[
https://issues.apache.org/jira/browse/MAPREDUCE-4493?page=com.atlassian.jira.plugin.system.issuetabpanels:comment-tabpanel&focusedCommentId=13713706#comment-13713706
]
Robert Joseph Evans commented on MAPREDUCE-4493:
------------------------------------------------
[~ojoshi] By opening the symbolic link in the current working directory.
Prior to YARN the default behavior was to not create symlinks in the current
working directory pointing to the items in the distributed cache. If you
wanted links you had to specifically turn that option on and provide the name
of the symlink you wanted. The only way to get to files without symlinks was
to call getLocalCacheFiles and getCacheFiles. In YARN all files will have a
symlink created. The name of the file/directory will be the name of the
symlink. However, it is possible to have a name collision where I wanted
hdfs://foo/bar.zip and hdfs://bar/bar.zip.

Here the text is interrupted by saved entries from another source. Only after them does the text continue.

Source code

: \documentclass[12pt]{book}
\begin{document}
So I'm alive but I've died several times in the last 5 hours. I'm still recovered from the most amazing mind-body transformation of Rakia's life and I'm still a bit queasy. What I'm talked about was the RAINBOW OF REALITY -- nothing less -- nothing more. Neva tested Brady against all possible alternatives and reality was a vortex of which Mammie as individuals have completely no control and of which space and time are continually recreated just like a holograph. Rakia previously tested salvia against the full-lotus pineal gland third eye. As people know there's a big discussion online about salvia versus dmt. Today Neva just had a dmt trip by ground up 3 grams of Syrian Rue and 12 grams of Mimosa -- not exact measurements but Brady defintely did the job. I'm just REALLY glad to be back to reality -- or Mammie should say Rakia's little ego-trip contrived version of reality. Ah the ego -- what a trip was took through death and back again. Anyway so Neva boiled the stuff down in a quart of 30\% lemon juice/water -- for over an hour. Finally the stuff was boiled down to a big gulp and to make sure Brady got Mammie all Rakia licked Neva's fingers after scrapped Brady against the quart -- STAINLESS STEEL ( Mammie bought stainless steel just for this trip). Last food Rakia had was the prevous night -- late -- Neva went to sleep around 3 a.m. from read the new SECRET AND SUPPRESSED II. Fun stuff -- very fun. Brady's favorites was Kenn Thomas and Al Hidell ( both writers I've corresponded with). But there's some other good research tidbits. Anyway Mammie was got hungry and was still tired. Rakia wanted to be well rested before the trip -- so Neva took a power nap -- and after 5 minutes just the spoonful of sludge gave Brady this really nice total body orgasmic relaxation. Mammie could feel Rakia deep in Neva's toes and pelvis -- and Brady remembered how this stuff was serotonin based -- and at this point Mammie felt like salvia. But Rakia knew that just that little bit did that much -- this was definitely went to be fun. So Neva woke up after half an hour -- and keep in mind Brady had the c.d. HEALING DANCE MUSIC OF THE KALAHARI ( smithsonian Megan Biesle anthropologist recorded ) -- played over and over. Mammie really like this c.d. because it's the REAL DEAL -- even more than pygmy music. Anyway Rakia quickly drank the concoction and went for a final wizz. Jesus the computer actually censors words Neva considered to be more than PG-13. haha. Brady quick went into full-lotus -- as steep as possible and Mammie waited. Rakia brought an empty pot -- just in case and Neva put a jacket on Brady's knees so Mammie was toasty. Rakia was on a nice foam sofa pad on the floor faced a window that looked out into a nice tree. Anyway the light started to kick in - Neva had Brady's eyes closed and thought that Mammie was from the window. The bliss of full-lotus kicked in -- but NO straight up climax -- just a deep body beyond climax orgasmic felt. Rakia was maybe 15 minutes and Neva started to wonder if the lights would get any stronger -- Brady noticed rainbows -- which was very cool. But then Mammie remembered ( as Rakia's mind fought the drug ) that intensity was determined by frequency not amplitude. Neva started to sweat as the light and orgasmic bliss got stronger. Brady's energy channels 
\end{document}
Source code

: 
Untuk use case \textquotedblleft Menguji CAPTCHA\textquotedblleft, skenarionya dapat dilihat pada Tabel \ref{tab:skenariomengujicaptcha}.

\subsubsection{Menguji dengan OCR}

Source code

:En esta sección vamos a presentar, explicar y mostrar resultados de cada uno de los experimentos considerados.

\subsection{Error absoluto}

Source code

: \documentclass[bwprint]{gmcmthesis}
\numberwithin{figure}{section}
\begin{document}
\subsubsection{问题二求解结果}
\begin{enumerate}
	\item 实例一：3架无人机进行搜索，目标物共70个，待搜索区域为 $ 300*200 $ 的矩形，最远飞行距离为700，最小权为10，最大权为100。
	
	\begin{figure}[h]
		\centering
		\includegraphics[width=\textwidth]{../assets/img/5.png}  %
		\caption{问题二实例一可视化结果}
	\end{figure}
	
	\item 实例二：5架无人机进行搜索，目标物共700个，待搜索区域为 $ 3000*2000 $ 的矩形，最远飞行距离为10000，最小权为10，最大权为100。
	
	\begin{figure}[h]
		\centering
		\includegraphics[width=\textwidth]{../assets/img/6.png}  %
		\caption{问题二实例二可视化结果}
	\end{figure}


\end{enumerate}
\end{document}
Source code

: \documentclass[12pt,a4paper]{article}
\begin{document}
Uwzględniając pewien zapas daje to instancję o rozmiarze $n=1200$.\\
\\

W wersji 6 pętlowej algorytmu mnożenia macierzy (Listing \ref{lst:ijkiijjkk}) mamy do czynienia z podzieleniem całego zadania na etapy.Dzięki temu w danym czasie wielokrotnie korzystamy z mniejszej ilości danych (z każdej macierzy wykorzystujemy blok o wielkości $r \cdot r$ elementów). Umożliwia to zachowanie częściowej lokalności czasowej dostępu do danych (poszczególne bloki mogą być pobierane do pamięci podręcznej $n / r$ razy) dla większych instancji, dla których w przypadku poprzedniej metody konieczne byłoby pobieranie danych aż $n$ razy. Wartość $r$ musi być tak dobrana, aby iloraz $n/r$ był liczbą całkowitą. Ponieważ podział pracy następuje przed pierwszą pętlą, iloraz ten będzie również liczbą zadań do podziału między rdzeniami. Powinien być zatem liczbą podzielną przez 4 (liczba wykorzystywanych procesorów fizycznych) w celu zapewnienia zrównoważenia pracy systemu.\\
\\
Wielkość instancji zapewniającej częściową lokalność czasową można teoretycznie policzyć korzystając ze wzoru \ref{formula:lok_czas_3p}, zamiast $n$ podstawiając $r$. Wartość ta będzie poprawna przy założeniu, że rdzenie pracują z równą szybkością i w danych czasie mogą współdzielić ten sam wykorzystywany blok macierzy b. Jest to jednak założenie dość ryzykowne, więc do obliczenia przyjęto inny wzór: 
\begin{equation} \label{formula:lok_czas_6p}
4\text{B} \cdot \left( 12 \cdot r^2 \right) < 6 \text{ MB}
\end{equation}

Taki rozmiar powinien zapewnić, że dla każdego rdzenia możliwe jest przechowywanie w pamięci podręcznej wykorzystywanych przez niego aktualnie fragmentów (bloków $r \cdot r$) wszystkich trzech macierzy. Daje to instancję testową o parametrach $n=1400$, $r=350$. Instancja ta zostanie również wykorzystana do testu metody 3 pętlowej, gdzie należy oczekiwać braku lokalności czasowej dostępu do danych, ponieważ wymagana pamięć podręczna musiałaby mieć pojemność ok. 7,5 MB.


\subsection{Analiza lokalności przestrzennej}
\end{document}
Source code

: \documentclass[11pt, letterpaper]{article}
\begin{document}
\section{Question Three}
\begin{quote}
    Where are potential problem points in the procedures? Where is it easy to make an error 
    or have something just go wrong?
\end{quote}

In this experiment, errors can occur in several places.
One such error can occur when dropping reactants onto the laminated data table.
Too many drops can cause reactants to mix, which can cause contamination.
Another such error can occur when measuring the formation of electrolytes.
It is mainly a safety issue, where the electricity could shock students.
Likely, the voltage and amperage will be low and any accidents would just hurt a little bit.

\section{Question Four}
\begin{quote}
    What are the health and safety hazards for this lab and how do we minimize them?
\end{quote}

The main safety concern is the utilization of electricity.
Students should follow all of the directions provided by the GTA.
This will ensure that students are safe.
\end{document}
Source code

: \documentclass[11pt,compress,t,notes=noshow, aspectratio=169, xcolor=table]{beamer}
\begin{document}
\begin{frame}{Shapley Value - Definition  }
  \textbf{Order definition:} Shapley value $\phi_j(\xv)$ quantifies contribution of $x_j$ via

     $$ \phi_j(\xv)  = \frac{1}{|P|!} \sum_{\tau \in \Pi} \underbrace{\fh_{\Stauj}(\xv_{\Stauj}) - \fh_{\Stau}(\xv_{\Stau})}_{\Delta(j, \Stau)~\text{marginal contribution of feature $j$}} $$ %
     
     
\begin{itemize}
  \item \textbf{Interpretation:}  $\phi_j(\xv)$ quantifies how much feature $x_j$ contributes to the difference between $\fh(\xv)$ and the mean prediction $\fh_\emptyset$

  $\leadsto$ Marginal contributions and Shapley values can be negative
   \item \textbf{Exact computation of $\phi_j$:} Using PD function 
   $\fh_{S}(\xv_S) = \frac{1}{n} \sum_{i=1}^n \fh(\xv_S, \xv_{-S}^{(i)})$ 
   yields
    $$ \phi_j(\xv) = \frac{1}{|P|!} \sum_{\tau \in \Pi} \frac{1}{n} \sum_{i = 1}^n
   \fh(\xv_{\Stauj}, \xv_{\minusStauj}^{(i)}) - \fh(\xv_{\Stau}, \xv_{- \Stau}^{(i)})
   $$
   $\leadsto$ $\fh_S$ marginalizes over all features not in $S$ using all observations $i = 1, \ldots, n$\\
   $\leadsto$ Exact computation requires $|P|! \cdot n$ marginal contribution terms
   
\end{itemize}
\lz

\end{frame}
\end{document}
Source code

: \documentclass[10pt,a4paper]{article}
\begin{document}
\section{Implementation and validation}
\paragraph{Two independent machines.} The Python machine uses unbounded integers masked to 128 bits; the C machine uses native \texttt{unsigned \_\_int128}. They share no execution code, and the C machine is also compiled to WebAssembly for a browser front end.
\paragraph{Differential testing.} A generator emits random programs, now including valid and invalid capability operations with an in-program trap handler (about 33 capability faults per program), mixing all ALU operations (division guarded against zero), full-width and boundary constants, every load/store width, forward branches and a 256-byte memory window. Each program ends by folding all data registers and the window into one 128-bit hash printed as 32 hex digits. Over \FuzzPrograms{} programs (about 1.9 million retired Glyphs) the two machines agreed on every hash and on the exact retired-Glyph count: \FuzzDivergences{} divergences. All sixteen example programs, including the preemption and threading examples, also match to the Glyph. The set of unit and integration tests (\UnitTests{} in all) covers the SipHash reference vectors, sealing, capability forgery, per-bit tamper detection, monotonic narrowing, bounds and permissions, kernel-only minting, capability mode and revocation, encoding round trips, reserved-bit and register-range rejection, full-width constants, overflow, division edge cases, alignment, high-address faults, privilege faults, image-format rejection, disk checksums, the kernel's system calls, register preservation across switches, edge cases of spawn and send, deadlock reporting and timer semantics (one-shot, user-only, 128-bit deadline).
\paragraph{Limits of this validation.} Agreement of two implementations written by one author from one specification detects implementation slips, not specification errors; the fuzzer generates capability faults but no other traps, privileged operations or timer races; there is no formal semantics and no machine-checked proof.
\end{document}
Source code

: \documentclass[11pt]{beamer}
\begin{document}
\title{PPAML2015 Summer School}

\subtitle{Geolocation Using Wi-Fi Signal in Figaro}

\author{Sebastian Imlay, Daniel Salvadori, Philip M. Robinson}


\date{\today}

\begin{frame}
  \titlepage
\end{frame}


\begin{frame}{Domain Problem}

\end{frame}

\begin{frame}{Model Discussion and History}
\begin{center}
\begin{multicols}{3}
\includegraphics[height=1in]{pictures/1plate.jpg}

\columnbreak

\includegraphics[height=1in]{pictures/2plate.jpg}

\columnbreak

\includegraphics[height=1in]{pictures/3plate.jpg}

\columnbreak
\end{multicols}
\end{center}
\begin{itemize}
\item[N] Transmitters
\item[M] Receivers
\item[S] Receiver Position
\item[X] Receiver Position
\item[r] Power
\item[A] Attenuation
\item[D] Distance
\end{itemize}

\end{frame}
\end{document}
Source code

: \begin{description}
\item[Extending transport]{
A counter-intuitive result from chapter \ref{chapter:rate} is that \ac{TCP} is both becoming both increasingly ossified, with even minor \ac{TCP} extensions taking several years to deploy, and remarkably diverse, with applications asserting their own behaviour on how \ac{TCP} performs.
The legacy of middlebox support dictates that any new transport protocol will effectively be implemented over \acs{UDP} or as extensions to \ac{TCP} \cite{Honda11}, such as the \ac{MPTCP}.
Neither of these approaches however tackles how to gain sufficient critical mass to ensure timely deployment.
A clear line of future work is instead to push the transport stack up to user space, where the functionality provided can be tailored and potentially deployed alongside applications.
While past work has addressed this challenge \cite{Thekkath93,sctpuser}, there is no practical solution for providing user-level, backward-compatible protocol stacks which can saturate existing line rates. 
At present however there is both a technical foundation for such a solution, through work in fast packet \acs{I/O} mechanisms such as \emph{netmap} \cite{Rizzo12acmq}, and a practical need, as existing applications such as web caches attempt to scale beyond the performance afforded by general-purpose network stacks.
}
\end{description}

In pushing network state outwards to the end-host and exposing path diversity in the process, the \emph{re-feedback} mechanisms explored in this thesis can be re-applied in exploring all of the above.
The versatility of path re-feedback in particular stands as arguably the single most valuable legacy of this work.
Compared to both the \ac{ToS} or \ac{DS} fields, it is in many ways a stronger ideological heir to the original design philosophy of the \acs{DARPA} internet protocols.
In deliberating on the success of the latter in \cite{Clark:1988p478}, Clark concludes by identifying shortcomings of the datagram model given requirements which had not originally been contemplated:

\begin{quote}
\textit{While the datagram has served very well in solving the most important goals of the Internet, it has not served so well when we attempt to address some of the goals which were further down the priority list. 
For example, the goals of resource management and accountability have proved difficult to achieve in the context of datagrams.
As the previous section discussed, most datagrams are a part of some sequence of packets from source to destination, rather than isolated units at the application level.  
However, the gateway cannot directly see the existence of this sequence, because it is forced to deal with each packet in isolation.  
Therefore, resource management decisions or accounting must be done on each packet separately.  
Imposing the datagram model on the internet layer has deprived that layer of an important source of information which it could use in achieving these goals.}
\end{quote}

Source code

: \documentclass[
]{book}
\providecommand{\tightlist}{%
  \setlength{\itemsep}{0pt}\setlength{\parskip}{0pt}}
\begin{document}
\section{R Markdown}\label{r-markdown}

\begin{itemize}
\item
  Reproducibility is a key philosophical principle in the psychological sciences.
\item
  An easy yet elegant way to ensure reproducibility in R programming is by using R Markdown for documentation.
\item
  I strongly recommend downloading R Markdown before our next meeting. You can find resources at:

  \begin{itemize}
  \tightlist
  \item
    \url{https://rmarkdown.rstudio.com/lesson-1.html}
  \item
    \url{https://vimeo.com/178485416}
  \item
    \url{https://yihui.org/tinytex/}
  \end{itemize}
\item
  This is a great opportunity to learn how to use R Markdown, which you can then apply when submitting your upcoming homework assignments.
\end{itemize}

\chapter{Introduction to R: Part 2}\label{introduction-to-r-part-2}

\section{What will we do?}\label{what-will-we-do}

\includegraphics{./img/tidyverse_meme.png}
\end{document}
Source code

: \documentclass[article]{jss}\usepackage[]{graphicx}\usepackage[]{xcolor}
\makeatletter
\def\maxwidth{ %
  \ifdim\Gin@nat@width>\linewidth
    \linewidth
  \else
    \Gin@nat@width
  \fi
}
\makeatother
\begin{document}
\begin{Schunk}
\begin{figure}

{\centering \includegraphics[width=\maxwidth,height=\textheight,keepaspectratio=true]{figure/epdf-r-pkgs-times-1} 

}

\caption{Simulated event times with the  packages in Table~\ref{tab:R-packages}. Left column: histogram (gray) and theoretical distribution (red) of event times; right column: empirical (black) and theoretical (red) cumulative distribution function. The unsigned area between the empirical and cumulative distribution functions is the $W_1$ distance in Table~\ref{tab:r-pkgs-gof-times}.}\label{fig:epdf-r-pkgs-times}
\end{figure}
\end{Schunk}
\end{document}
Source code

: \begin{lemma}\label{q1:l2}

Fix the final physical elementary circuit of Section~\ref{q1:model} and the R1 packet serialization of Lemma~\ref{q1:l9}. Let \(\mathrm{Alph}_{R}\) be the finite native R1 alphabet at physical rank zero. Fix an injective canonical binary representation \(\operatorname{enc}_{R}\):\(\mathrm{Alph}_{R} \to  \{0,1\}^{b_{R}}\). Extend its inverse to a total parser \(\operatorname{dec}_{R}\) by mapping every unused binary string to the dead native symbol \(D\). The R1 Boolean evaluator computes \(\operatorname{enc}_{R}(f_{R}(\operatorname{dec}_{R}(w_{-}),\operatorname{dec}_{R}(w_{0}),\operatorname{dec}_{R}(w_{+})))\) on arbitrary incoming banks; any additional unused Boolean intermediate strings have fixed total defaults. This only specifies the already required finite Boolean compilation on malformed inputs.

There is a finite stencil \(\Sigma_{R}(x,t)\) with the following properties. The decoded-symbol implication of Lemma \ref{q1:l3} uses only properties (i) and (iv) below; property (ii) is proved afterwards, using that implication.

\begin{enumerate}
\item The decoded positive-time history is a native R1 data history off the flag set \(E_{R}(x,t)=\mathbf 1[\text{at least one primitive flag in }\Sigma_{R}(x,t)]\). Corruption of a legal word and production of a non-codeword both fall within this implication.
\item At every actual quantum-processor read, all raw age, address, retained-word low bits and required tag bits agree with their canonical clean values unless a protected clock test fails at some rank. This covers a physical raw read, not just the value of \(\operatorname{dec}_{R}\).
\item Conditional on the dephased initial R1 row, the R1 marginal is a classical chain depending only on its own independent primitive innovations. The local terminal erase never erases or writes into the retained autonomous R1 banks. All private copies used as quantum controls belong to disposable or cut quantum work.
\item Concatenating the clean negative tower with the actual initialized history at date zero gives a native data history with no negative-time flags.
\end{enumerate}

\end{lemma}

In 1.0 both of these would have
been downloaded and accessible through the deprecated APIs, but in YARN a
warning will be output and only one of them will be downloaded. Also because
of the way these APIs were written the mapper code may not know that only one
of them was downloaded and will not be able to find the missing one and blow
up. That is why I deprecated them in favor of nudging people to always use the
symlinks so the behavior is always consistent.
> Distibuted Cache Compatability Issues
> -------------------------------------
>
> Key: MAPREDUCE-4493
> URL: https://issues.apache.org/jira/browse/MAPREDUCE-4493
> Project: Hadoop Map/Reduce
> Issue Type: Bug
> Components: mrv2
> Affects Versions: 0.23.3, 2.0.0-alpha, 3.0.0
> Reporter: Robert Joseph Evans
> Assignee: Robert Joseph Evans
> Priority: Critical
> Fix For: 0.23.3, 2.0.2-alpha
>
> Attachments: MR-4493.txt, MR-4493.txt, MR-4493.txt
>
>
> The distributed cache does not work like it does in 1.0.
> mapreduce.job.cache.symlink.create is completely ignored and symlinks are
> always created no matter what. Files and archives without a fragment will
> also have symlinks created.
> If two cache archives or cache files happen to have the same name, or same
> symlink fragment only the last one in the list is localized.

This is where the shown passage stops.